*Exercise aim*. Please report how many lines in the records below contain the word "dots", and give nothing else.

*Information provided*.
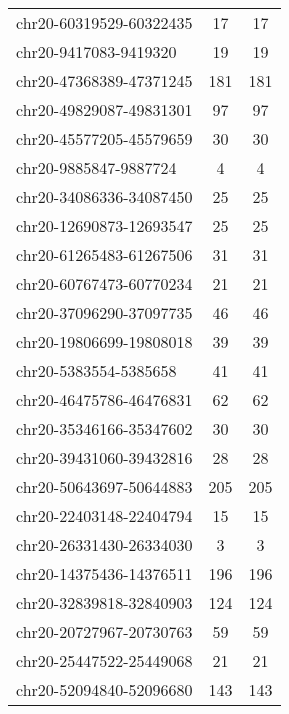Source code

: \begin{longtable}{lSS}
	chr20-60319529-60322435 & 17   & 17                              \\
	chr20-9417083-9419320   & 19   & 19                              \\
	chr20-47368389-47371245 & 181  & 181                             \\
	chr20-49829087-49831301 & 97   & 97                              \\
	chr20-45577205-45579659 & 30   & 30                              \\
	chr20-9885847-9887724   & 4    & 4                               \\
	chr20-34086336-34087450 & 25   & 25                              \\
	chr20-12690873-12693547 & 25   & 25                              \\
	chr20-61265483-61267506 & 31   & 31                              \\
	chr20-60767473-60770234 & 21   & 21                              \\
	chr20-37096290-37097735 & 46   & 46                              \\
	chr20-19806699-19808018 & 39   & 39                              \\
	chr20-5383554-5385658   & 41   & 41                              \\
	chr20-46475786-46476831 & 62   & 62                              \\
	chr20-35346166-35347602 & 30   & 30                              \\
	chr20-39431060-39432816 & 28   & 28                              \\
	chr20-50643697-50644883 & 205  & 205                             \\
	chr20-22403148-22404794 & 15   & 15                              \\
	chr20-26331430-26334030 & 3    & 3                               \\
	chr20-14375436-14376511 & 196  & 196                             \\
	chr20-32839818-32840903 & 124  & 124                             \\
	chr20-20727967-20730763 & 59   & 59                              \\
	chr20-25447522-25449068 & 21   & 21                              \\
	chr20-52094840-52096680 & 143  & 143                             \\

\end{longtable}
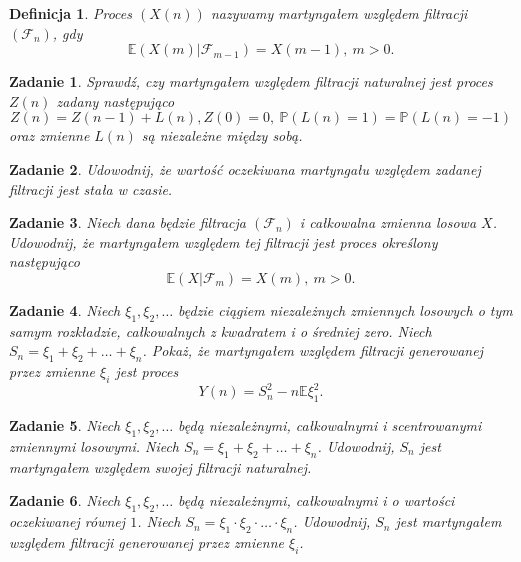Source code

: \documentclass[12pt]{mwart}
\newtheorem{df}{Definicja}
\newtheorem{zd}{Zadanie}
\begin{document}
\begin{df}
	Proces $\left(X(n)\right)$ nazywamy martyngałem względem filtracji $\left(\mathcal{F}_n\right)$, gdy
	\begin{displaymath}
		\mathbb{E}\left(X(m)|\mathcal{F}_{m-1}\right) = X(m-1),\ m > 0.
	\end{displaymath}
\end{df}
\begin{zd}
	Sprawdź, czy martyngałem względem filtracji naturalnej jest proces $Z(n)$ zadany następująco 
	\begin{displaymath}
		Z(n) = Z(n-1) + L(n), Z(0) = 0,\  \mathbb{P}(L(n) = 1)  = \mathbb{P}(L(n) = -1)
	\end{displaymath}
	oraz zmienne $L(n)$ są niezależne między sobą.
\end{zd}
\begin{zd}
	Udowodnij, że wartość oczekiwana martyngału względem zadanej filtracji jest stała w czasie.
\end{zd}
\begin{zd}
	Niech dana będzie filtracja $\left(\mathcal{F}_n\right)$ i całkowalna zmienna losowa $X$. Udowodnij, że martyngałem względem tej filtracji jest proces określony następująco
	\begin{displaymath}
		\mathbb{E}\left(X|\mathcal{F}_{m}\right) = X(m),\ m > 0.
	\end{displaymath}
\end{zd}
\begin{zd}
	Niech $\xi_1, \xi_2, \dots$ będzie ciągiem niezależnych zmiennych losowych o tym samym rozkładzie, całkowalnych z kwadratem i o średniej zero. Niech $S_n = \xi_1 + \xi_2 + \dots + \xi_n$. Pokaż, że martyngałem względem filtracji generowanej przez zmienne $\xi_i$ jest proces \begin{displaymath}
		Y(n) = S_n^2 - n\mathbb{E}\xi_1^2.
	\end{displaymath}
\end{zd}
\begin{zd}
	Niech $\xi_1, \xi_2, \dots$ będą niezależnymi, całkowalnymi i scentrowanymi zmiennymi losowymi. Niech $S_n = \xi_1 + \xi_2 + \dots + \xi_n$. Udowodnij, $S_n$ jest martyngałem względem swojej filtracji naturalnej.
\end{zd}
\begin{zd}
	Niech $\xi_1, \xi_2, \dots$ będą niezależnymi, całkowalnymi i o wartości oczekiwanej równej $1$. Niech $S_n = \xi_1 \cdot \xi_2 \cdot \dots \cdot \xi_n$. Udowodnij, $S_n$ jest martyngałem względem filtracji generowanej przez zmienne $\xi_i$.
\end{zd}
\end{document}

*Response to the task*. 3